Pour conclure, je souhaiterais m’attarder sur un commentaire pertinent, c’est-à-dire que les hommes rencontreraient de réelles difficultés à considérer les femmes en situation de handicap comme de « vulgaires objets sexuels ». L’homme ayant écrit ce commentaire, où il raconte succinctement sa rencontre avec une jeune femme handicapée dont il est tombé amoureux, a ajouté qu’il craignait « de lui briser une des rares choses qui fût encore intact dans son corps ; le cœur ». Je comprends tout à fait cet argument, qui est de prime abord un signe de bienveillance. Néanmoins, je souhaiterais indiquer, et c’est le but premier m’ayant poussé à écrire cet article à propos d’Adopteunmec, que d’une part il n’y a rien de vulgaire à entretenir une relation purement sexuelle, et d’autre part, nous, les femmes handi, avons, dans la majorité des cas, un cœur bien accroché. En effet, tout d’abord, il n’y a rien de vulgaire, de dégradant à « ne coucher que pour une nuit », dans la mesure où les deux personnes, voire plus, sont consentantes. Ensuite, comme l’a très bien démontré Boris Cyrulnik en introduisant en France le principe de résilience, notre handicap, qui peut être considéré comme un évènement traumatique, nous a conféré une certaine capacité à rebondir, une force mentale. Bref, bien que mes os soient fragiles, mon cœur de l’est pas et je n’ai pas peur de me cogner à la vie que ce soit pour une histoire d’une nuit ou pour d’avantage. Toutes mes copines clopi-clopantes vous diront la même chose!

 

Je pense avoir tout dit… AH NON! Les chiennes de gardes…je les avais oubliées! En effet, j’ai lu certains commentaires relatant que je commettais un blasphème en me considérant féministe. En voici un exemple : « la mise sur le marché du cul et du libertinage ce n’est ni de l’émancipation ni du féminisme » ou bien « Les assertions « féministes » au milieu de ce billet relèvent sans conteste du Grand-Guignol. On retiendra l’âge de l’auteure pour ne pas trop lui en tenir rigueur ». Oui mesdames, je suis féministe dans la mesure où j’estime que chaque femme est libre de disposer de son corps comme elle l’entend, sans être ensuite traitée de « putain ». D’ailleurs, pourquoi employer le mot « putain » pour insulter une femme libre? Pourquoi employer ce terme en guise d’insulte?

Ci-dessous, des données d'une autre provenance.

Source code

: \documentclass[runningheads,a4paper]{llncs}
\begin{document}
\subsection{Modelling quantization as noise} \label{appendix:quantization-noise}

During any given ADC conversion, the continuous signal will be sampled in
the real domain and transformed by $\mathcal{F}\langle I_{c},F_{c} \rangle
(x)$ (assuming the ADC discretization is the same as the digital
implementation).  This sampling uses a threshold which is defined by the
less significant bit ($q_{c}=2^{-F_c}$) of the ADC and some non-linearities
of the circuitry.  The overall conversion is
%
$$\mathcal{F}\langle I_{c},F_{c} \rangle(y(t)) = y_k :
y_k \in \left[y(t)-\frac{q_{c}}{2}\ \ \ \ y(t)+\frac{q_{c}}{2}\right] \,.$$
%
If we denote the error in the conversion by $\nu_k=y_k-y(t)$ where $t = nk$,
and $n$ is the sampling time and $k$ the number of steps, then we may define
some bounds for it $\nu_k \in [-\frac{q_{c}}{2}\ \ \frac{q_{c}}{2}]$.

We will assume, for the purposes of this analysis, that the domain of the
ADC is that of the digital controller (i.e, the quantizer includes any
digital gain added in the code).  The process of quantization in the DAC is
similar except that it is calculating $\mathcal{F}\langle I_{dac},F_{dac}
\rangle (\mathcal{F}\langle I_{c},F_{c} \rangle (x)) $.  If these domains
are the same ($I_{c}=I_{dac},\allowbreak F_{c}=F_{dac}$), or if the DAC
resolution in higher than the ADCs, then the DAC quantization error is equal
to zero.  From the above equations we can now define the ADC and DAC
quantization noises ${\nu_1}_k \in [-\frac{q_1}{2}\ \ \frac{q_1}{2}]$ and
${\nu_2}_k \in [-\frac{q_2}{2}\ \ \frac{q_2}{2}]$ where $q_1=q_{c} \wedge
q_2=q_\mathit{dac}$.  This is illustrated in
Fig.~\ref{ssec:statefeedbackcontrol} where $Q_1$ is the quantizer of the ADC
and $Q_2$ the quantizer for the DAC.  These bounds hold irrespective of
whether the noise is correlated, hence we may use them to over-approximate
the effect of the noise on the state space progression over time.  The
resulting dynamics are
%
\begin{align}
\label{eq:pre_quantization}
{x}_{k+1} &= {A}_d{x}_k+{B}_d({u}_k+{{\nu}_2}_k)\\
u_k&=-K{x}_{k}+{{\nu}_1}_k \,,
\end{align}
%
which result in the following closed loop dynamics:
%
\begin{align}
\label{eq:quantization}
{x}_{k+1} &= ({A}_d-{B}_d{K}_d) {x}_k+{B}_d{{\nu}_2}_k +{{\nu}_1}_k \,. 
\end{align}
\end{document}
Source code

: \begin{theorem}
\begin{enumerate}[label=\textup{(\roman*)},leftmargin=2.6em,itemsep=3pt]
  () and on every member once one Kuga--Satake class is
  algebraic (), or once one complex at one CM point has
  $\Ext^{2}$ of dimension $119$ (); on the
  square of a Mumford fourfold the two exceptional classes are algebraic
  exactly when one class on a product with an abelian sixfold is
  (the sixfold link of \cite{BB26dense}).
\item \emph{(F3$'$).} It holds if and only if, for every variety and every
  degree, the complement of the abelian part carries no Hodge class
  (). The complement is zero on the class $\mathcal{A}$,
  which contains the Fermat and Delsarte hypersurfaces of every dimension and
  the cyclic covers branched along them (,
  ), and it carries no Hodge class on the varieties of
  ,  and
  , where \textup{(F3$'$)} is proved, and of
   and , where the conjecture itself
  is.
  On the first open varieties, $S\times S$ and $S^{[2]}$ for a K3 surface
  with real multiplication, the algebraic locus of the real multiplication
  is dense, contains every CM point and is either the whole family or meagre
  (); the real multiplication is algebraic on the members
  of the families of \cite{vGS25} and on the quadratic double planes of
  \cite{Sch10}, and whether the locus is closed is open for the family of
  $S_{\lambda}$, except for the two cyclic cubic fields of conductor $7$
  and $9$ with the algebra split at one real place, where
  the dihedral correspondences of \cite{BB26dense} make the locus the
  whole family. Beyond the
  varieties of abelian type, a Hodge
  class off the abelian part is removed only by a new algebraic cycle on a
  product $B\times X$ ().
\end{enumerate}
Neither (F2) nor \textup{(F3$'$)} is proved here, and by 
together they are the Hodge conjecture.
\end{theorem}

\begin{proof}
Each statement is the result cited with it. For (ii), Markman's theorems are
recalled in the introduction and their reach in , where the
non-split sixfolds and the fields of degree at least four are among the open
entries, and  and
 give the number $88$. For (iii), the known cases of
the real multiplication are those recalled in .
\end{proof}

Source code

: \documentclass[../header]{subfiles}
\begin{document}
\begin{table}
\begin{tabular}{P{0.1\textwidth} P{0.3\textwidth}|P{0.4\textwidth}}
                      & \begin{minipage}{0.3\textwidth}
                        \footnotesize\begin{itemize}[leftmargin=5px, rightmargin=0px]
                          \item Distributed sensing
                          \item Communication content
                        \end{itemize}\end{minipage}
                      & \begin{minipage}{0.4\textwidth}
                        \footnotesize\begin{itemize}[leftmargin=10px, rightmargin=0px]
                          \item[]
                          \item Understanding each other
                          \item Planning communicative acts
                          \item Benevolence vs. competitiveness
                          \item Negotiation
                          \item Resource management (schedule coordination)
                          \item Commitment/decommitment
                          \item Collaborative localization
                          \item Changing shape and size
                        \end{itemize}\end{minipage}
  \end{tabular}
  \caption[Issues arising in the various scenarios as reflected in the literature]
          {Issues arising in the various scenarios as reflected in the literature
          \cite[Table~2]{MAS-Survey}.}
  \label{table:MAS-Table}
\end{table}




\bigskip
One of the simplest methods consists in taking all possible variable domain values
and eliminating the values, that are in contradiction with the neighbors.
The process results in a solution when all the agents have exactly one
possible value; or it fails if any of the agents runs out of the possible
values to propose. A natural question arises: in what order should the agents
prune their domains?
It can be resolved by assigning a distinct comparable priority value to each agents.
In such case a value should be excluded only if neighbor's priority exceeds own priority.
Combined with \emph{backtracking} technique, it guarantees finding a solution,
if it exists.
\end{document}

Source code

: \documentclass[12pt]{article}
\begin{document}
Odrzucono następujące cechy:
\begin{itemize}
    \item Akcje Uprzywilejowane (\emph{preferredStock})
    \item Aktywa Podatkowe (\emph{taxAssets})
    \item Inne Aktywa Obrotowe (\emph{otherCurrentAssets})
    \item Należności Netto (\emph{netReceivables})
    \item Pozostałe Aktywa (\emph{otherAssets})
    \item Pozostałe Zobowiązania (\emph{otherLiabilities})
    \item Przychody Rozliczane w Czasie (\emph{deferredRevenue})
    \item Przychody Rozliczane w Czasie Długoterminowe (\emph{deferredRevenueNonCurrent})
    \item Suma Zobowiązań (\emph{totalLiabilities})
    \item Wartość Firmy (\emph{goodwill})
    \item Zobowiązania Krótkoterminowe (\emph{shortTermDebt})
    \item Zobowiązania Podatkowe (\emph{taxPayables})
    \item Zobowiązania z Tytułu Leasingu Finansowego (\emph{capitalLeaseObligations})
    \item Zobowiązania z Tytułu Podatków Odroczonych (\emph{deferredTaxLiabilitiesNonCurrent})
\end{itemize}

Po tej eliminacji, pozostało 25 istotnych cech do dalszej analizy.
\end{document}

Que l’on soit une femme libre collectionnant les aventures sans lendemain ou bien que l’on soit une putain, nous ne sommes pas dans une position de soumission car nous sommes libres, nous consentons (même si, malheureusement, toutes les femmes se prostituant ne le font pas par choix, je parle bien évidemment de celles qui le font librement!). Cessez la victimisation!